As COVID-19 restrictions ease all over the world, events that were long postponed due to the pandemic are amassing unwieldy crowds of people desperate to gather and celebrate after years of isolation. In November 2021, artist Travis Scott hosted his disastrous Astroworld concert in Houston, where a crowd surge in the packed venue left 10 concertgoers dead. In early October 2022, over 120 football fans fell victim to a fatal stadium crush in Java, Indonesia. Just weeks later, over Halloween weekend, thousands of young adults and teenagers gathered together in the narrow alleyways of Itaewon, a popular nightlife district in Seoul, South Korea, known for its large foreigner population. What started as a time for celebration ended in fatal disaster, with over 150 partygoers falling victim to a crowd crush.
Following the horrific tragedy in Itaewon, enraged citizens are demanding answers. Unlike the incidents in Houston and Java, where the immediate responses were increased scrutiny of concert venues and sports stadiums, followed by criticism of organizations and security responsible for coordinating and executing these large events, the Halloween event in Itaewon had no official sponsors or organizers to pin the blame on. Instead, the events leading up to the deadly festivities all point to extremely careless government oversight, with mounting pressure from angry citizens for the government to be held accountable for its incompetence. Investigations of police officers and public officials are revealing lapses in judgment and action from the police department, and citizens are calling for President Yoon Suk-yeol to take responsibility for the disaster.

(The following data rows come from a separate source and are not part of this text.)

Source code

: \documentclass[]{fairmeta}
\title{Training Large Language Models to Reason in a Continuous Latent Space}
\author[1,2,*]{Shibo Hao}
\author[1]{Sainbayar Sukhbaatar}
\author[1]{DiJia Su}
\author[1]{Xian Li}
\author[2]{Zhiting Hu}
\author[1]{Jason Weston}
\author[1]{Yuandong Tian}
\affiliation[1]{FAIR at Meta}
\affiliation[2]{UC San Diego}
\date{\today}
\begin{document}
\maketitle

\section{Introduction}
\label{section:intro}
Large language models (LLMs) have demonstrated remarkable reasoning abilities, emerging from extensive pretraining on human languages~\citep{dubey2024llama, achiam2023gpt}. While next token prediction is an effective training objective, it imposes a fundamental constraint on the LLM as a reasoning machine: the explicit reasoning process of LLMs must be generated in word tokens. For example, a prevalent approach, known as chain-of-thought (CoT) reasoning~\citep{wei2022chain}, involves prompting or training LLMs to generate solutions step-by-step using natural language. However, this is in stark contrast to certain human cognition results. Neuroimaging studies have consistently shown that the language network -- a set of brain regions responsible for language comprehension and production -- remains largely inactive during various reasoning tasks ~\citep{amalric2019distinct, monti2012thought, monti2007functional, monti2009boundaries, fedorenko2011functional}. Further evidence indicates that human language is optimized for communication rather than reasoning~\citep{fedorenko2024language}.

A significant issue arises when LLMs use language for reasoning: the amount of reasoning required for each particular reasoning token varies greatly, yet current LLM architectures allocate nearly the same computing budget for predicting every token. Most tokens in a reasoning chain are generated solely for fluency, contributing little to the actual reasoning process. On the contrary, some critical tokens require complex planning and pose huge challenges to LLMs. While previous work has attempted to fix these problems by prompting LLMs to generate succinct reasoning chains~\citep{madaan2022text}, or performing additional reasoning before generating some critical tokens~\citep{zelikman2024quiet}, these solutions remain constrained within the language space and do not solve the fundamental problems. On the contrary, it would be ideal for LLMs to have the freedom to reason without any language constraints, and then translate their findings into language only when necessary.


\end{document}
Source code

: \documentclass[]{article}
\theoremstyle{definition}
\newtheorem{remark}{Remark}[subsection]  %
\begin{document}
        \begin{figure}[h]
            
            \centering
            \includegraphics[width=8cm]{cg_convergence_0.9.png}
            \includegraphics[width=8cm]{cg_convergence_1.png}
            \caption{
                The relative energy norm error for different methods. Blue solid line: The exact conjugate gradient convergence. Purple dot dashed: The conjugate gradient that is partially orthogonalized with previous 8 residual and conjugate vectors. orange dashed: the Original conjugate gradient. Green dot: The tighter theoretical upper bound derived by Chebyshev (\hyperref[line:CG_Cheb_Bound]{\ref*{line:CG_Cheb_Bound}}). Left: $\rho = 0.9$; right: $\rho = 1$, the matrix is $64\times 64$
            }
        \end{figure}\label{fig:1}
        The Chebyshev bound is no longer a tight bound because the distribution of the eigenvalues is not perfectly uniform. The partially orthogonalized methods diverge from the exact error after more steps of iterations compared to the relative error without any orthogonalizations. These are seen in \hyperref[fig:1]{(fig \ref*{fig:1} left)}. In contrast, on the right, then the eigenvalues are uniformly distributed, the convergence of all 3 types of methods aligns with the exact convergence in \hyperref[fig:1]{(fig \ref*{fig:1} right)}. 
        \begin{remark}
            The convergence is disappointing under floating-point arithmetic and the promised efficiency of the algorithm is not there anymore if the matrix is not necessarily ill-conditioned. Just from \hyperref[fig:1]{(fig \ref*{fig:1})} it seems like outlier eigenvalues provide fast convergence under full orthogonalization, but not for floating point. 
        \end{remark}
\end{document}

While the Halloween festivities in Itaewon revealed lapses of judgment and foresight made by South Korean authorities, the tragedy also played a unique role in bringing to light other pervasive public safety and urban planning issues that have plagued Seoul for years. Not only has there been further investigation into the size of the alleyway in Itaewon that created the deadly bottleneck, but to many South Koreans, seeing the tightly-packed bodies stuffed in this narrow alley was horrifyingly reminiscent of the congestion citizens living in Seoul experience almost daily on their work commutes.
With an area of about 39,000 square miles, South Korea is not a big country. However, it is home to a population of over 50 million people, 9.6 million of which live in Seoul as of 2022. Overcrowding is unavoidable in such a densely populated city. Nowhere is this density more acutely felt than in the city’s public transportation system, which as of 2019 was utilized by 7 million people daily.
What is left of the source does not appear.